Please write out exactly the lines of the data below from the line holding "- [Get £75 when" through the line holding "- My game takes", and leave out the rest.

Segment Start: Supplied information

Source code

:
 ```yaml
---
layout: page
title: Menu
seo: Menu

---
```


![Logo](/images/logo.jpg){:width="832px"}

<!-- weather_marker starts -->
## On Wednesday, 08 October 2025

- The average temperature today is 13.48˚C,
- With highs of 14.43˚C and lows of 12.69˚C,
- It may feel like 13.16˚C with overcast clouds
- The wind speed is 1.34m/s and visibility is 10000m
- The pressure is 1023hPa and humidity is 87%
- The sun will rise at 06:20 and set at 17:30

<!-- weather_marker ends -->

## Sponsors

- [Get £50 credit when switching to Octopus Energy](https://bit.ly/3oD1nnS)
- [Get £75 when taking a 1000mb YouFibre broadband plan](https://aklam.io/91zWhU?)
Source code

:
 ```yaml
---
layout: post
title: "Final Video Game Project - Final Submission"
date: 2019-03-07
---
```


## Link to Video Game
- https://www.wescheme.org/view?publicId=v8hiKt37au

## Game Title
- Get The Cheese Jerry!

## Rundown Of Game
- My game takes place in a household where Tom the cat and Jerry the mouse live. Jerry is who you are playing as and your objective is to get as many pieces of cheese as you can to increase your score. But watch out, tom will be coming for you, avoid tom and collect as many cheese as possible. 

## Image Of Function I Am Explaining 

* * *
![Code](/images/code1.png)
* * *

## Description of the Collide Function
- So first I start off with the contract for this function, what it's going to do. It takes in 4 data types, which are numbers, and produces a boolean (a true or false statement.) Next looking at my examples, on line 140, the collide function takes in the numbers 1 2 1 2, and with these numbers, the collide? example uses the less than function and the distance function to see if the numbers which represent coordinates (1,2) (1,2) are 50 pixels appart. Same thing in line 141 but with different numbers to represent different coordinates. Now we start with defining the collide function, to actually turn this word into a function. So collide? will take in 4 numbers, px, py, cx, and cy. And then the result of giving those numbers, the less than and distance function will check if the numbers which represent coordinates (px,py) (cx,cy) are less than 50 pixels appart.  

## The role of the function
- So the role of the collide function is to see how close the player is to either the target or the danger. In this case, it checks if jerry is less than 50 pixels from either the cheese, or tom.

Segment End: Supplied information
Segment Start: Supplied information

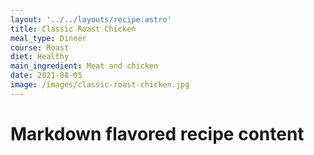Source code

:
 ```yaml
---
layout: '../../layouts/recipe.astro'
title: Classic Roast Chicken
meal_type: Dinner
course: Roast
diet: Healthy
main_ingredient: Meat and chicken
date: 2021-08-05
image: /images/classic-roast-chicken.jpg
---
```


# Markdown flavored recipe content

Segment End: Supplied information
Segment Start: Supplied information

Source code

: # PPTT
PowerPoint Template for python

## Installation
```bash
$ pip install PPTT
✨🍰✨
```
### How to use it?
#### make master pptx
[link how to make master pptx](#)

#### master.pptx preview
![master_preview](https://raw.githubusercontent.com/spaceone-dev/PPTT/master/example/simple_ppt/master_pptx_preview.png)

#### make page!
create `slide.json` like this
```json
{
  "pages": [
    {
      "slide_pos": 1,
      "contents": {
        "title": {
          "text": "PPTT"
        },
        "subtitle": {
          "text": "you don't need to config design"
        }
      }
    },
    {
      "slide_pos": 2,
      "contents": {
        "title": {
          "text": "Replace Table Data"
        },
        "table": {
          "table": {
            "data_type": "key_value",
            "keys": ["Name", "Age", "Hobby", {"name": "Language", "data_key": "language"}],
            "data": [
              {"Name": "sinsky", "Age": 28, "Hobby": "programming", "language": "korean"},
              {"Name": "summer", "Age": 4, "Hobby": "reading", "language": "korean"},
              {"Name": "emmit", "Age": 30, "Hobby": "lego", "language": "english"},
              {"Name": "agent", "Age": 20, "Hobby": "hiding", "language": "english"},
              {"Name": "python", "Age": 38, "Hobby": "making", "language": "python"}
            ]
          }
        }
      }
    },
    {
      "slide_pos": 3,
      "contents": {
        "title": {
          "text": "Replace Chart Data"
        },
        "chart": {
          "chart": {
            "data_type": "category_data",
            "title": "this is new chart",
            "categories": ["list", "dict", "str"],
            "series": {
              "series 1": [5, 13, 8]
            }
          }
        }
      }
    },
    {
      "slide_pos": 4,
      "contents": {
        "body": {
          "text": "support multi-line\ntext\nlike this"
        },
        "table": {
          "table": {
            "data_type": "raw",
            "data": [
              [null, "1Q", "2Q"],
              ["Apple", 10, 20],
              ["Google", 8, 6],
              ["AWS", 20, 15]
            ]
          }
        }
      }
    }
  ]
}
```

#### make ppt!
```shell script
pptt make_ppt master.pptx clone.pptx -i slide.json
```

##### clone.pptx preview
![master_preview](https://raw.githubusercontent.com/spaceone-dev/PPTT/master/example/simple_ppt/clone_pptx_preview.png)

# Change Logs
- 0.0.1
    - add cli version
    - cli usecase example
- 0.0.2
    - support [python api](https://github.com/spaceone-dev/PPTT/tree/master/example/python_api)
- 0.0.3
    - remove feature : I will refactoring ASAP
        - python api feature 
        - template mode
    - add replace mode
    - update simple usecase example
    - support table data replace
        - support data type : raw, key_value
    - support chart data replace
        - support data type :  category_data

Segment End: Supplied information

=== Solution for this exercise ===
- [Get £75 when taking a 1000mb YouFibre broadband plan](https://aklam.io/91zWhU?)
Source code

:
 ```yaml
---
layout: post
title: "Final Video Game Project - Final Submission"
date: 2019-03-07
---
```


## Link to Video Game
- https://www.wescheme.org/view?publicId=v8hiKt37au

## Game Title
- Get The Cheese Jerry!

## Rundown Of Game
- My game takes place in a household where Tom the cat and Jerry the mouse live. Jerry is who you are playing as and your objective is to get as many pieces of cheese as you can to increase your score. But watch out, tom will be coming for you, avoid tom and collect as many cheese as possible. 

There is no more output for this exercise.